Records to use Block Start

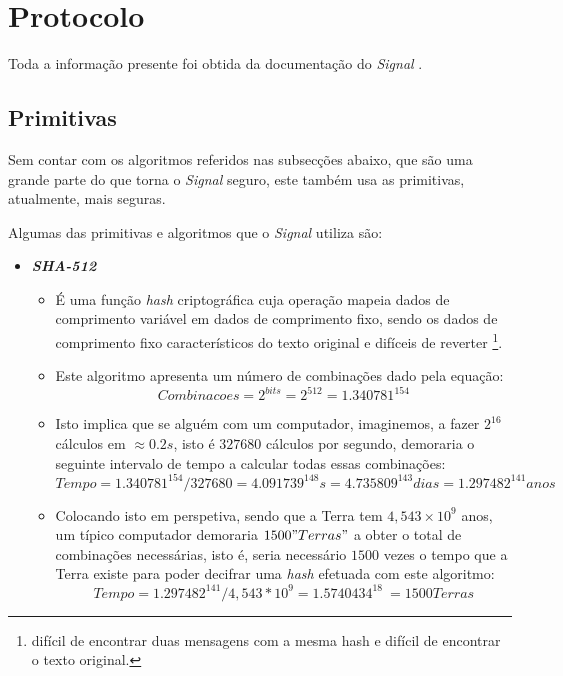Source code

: \section{Protocolo}
Toda a informação presente foi obtida da documentação do \textit{Signal} \cite{signal}.

\subsection{Primitivas}
Sem contar com os algoritmos referidos nas subsecções abaixo, que são uma grande parte do que torna o \textit{Signal} seguro, este também usa as primitivas, atualmente, mais seguras.

Algumas das primitivas e algoritmos que o \textit{Signal} utiliza são:
\begin{itemize}
    \item \textbf{\textit{SHA-512}}
    \begin{itemize}
        \item É uma função \textit{hash} criptográfica cuja operação mapeia dados de comprimento variável em dados de comprimento fixo, sendo os dados de comprimento fixo característicos do texto original e difíceis de reverter \footnote{difícil de encontrar duas mensagens com a mesma hash e difícil de  encontrar o texto original.}.
        \item Este algoritmo apresenta um número de combinações dado pela equação:
        \begin{equation}
            Combinacoes=2^{bits}=2^{512}=1.340781^{154}
        \end{equation}

        \item Isto implica que se alguém com um computador, imaginemos, a fazer $2^{16}$ cálculos em $\approx 0.2s$, isto é $327680$ cálculos por segundo, demoraria o seguinte intervalo de tempo a calcular todas essas combinações:
        \begin{equation}
            Tempo = 1.340781^{154} / 327680 = 4.091739^{148}s = 4.735809^{143} dias = 1.297482^{141} anos
        \end{equation}

        \item Colocando isto em perspetiva, sendo que a Terra tem $4,543\times10^9$ anos, um típico computador demoraria $1500 "Terras"$ a obter o total de combinações necessárias, isto é, seria necessário $1500$ vezes o tempo que a Terra existe para poder decifrar uma \textit{hash} efetuada com este algoritmo:
        \begin{equation}
        Tempo = 1.297482^{141} /4,543*10^{9} = 1.5740434^{18} ~= 1500 Terras
        \end{equation}
    \end{itemize}


\end{itemize}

Records to use Block End

Task to complete:
Leave out the pictures and output the rest of the material exactly as written.

Output of the task:
Source code

: \section{Protocolo}
Toda a informação presente foi obtida da documentação do \textit{Signal} \cite{signal}.

\subsection{Primitivas}
Sem contar com os algoritmos referidos nas subsecções abaixo, que são uma grande parte do que torna o \textit{Signal} seguro, este também usa as primitivas, atualmente, mais seguras.

Algumas das primitivas e algoritmos que o \textit{Signal} utiliza são:
\begin{itemize}
    \item \textbf{\textit{SHA-512}}
    \begin{itemize}
        \item É uma função \textit{hash} criptográfica cuja operação mapeia dados de comprimento variável em dados de comprimento fixo, sendo os dados de comprimento fixo característicos do texto original e difíceis de reverter \footnote{difícil de encontrar duas mensagens com a mesma hash e difícil de  encontrar o texto original.}.
        \item Este algoritmo apresenta um número de combinações dado pela equação:
        \begin{equation}
            Combinacoes=2^{bits}=2^{512}=1.340781^{154}
        \end{equation}

        \item Isto implica que se alguém com um computador, imaginemos, a fazer $2^{16}$ cálculos em $\approx 0.2s$, isto é $327680$ cálculos por segundo, demoraria o seguinte intervalo de tempo a calcular todas essas combinações:
        \begin{equation}
            Tempo = 1.340781^{154} / 327680 = 4.091739^{148}s = 4.735809^{143} dias = 1.297482^{141} anos
        \end{equation}

        \item Colocando isto em perspetiva, sendo que a Terra tem $4,543\times10^9$ anos, um típico computador demoraria $1500 "Terras"$ a obter o total de combinações necessárias, isto é, seria necessário $1500$ vezes o tempo que a Terra existe para poder decifrar uma \textit{hash} efetuada com este algoritmo:
        \begin{equation}
        Tempo = 1.297482^{141} /4,543*10^{9} = 1.5740434^{18} ~= 1500 Terras
        \end{equation}
    \end{itemize}


\end{itemize}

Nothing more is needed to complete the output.